シュレーディンガーの猫 (2) - 量子力学的確率 -
前回、量子力学における存在確率とは、「粒子を『観測したときに』ある場所に粒子を見出す確率」の、『観測したときに』が余計だったと話しました。
『観測したときに』とはなんでしょう。私は観測して、貴方は観測していない、とか、訳の分からないことになります。観測装置も観測者も、自然の一部である以上、観測者を特別扱いすることはありません。観測される粒子と観測装置と観測者の相互作用が、一連の「観測」という物理現象です。
猫と観測者、周囲の環境が何らかの相互作用をして、その結末は量子力学的な確率で決まります。観測という粒子間の「相互作用」が結果に影響を与えます。
「観測」という言葉は、自然現象というよりも、人の意思が言葉の意味に入ります。大事なのは、観測ではなく、相互作用です。
では、シュレーディンガーの猫はどうでしょう。基本的に、猫に生死の二択しかないのなら、この二つは重なり合います。そして、周りの何か(壁やガス)と相互作用して、その重なり具合は変化します。特定の誰かの観測で決まる訳ではありません。
「実際の猫」はどうでしょう。猫を完全に記述するには、あらゆる猫の状態とその状態が発現する確率を考慮しなくてはいけません。生死の二択だけで猫という自然現象の状態を記述できません。少なくとも猫を構成する原子の数とその組み合わせだけの状態を考える必要があります。
さて、膨大な数があると、確率の「平均値」の確からしさは上がります。コインの表裏がでる頻度は、10回よりも、10,000回やった方がより、表が出る確率が0.5に近づきます。同様に10個を同時に投げるより、10,000個を同時に投げた方がより、0.5に近づきます。
猫を構成する原子とその組み合わせも膨大なので、猫がとりうるありふれた平均的な状態になります。生と死は、量子力学的な確率の足し引きの対象になりません。原子の集合体がとりうる状態が確率に足し引きされます。
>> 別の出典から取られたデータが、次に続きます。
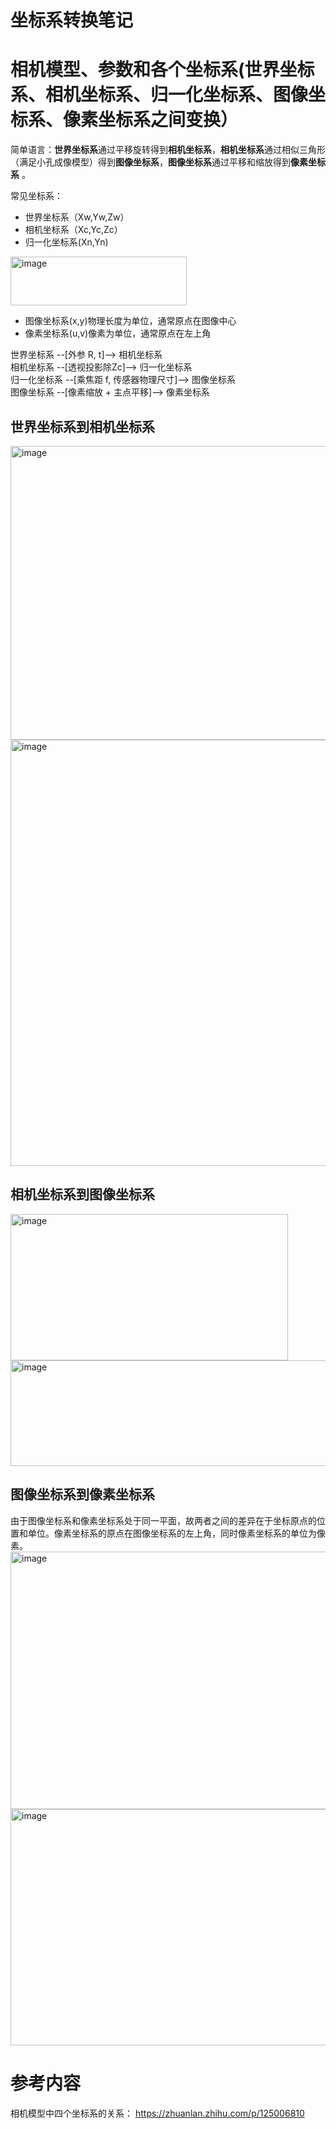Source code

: # 坐标系转换笔记
# 相机模型、参数和各个坐标系(世界坐标系、相机坐标系、归一化坐标系、图像坐标系、像素坐标系之间变换）

简单语言：**世界坐标系**通过平移旋转得到**相机坐标系**，**相机坐标系**通过相似三角形（满足小孔成像模型）得到**图像坐标系**，**图像坐标系**通过平移和缩放得到**像素坐标系**  。

常见坐标系：
- 世界坐标系（Xw,Yw,Zw）
- 相机坐标系（Xc,Yc,Zc）
- 归一化坐标系(Xn,Yn)
<img width="282" height="78" alt="image" src="https://github.com/user-attachments/assets/78584eb2-f41c-4193-946d-6c332fb60c32" />

- 图像坐标系(x,y)物理长度为单位，通常原点在图像中心
- 像素坐标系(u,v)像素为单位，通常原点在左上角

世界坐标系  --[外参 R, t]-->  相机坐标系  
相机坐标系  --[透视投影除Zc]-->  归一化坐标系  
归一化坐标系 --[乘焦距 f, 传感器物理尺寸]--> 图像坐标系  
图像坐标系  --[像素缩放 + 主点平移]--> 像素坐标系  

## 世界坐标系到相机坐标系
<img width="547" height="470" alt="image" src="https://github.com/user-attachments/assets/040eb637-27ba-450e-997e-cd1baaa13fed" />  
<img width="660" height="682" alt="image" src="https://github.com/user-attachments/assets/77fd058b-3069-42cb-98f8-95cf61b15983" />

## 相机坐标系到图像坐标系
<img width="444" height="234" alt="image" src="https://github.com/user-attachments/assets/3e0d830d-0557-4098-942c-5290cb63e8bf" />  
<img width="693" height="169" alt="image" src="https://github.com/user-attachments/assets/f3d67c30-89df-445c-8704-74acb8b638d0" />

## 图像坐标系到像素坐标系
由于图像坐标系和像素坐标系处于同一平面，故两者之间的差异在于坐标原点的位置和单位。像素坐标系的原点在图像坐标系的左上角，同时像素坐标系的单位为像素。
<img width="750" height="412" alt="image" src="https://github.com/user-attachments/assets/4470d90d-3841-4828-bf19-222712db28b8" />  
<img width="688" height="378" alt="image" src="https://github.com/user-attachments/assets/ad556e29-f4aa-428e-a0a0-c766d42fae0e" />

  

# 参考内容
相机模型中四个坐标系的关系：
https://zhuanlan.zhihu.com/p/125006810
投げたコインが見えないようにすると、コインは表と裏のどちらかに確定していて、重ね合わせは不要です。コインを構成する粒子は量子力学に従いますが、コインの表のでる確率0.5は、コインを構成する粒子の量子力学的な確率は無視できる、と近似します。コインの表裏のでる確率は、ランダムに回転飛行したコインの着地状態の確率で決まると考えて差し支えありません。
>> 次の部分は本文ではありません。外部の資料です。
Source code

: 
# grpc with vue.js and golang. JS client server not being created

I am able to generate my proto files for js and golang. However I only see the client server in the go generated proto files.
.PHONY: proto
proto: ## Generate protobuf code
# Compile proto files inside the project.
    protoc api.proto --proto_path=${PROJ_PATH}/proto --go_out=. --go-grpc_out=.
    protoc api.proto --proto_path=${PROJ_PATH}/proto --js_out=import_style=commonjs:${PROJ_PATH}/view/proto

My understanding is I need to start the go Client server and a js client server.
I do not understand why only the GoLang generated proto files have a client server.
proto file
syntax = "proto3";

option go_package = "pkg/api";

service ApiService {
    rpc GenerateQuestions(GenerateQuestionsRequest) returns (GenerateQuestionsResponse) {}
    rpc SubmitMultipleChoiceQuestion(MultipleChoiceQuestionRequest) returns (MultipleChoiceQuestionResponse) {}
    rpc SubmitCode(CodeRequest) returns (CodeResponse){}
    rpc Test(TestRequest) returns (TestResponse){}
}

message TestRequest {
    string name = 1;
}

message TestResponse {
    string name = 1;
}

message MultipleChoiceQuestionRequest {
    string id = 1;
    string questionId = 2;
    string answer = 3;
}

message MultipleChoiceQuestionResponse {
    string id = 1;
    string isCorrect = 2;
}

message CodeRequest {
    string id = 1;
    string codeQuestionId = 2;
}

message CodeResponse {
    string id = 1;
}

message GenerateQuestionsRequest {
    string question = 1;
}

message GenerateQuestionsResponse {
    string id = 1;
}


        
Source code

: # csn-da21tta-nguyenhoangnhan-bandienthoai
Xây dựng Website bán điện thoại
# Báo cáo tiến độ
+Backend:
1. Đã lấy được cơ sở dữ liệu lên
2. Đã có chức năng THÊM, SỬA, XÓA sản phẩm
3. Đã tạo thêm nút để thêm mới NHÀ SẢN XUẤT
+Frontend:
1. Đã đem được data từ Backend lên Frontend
同じように、猫の生死も確定しているが、私たちが知らないだけ、という解釈が主流です。
とはいえ、シュレーディンガーは非常に用意周到でした。彼の思考実験では、量子力学的な確率で放射線が発生し、それによって毒ガスが放出されることで、猫の生死も量子力学的に決まるという主張です。放射線の発生と非発生が重なり合うことがこの実験のポイントです。したがって、猫の生死も量子力学的な重ね合わせの状態であれば、重なり合うことになります。
しかし、私の意見としては、猫は膨大な数の原子から構成されているため、その生死は「事実上」確定していると考えます。私たちがその状態を知らないだけです。
いずれにしても、量子力学の存在確率を観測と結びつけたボーアとハイゼンベルクが、このような面倒な問いを生みました。もう一度述べますが、観測とは自然の営みの一つです。
また、シュレーディンガーも猫の生死を問うのはタチが悪いです。私の挙げたコインの問題で、コインに磁石をつけて、放射線が出たら表、出なければ裏が出る装置を考えた方が良かったと思います。猫がかわいそうで、書いていて泣いてしまいます、、。
コインや猫のように膨大な粒子からなる系も、注意深く設計すれば、量子力学的な確率に従う系がつくれます。極低温の超伝導や超流動、つぶれたブラックホールがあります。また、光や放射線が放出される確率も量子力学的な確率です。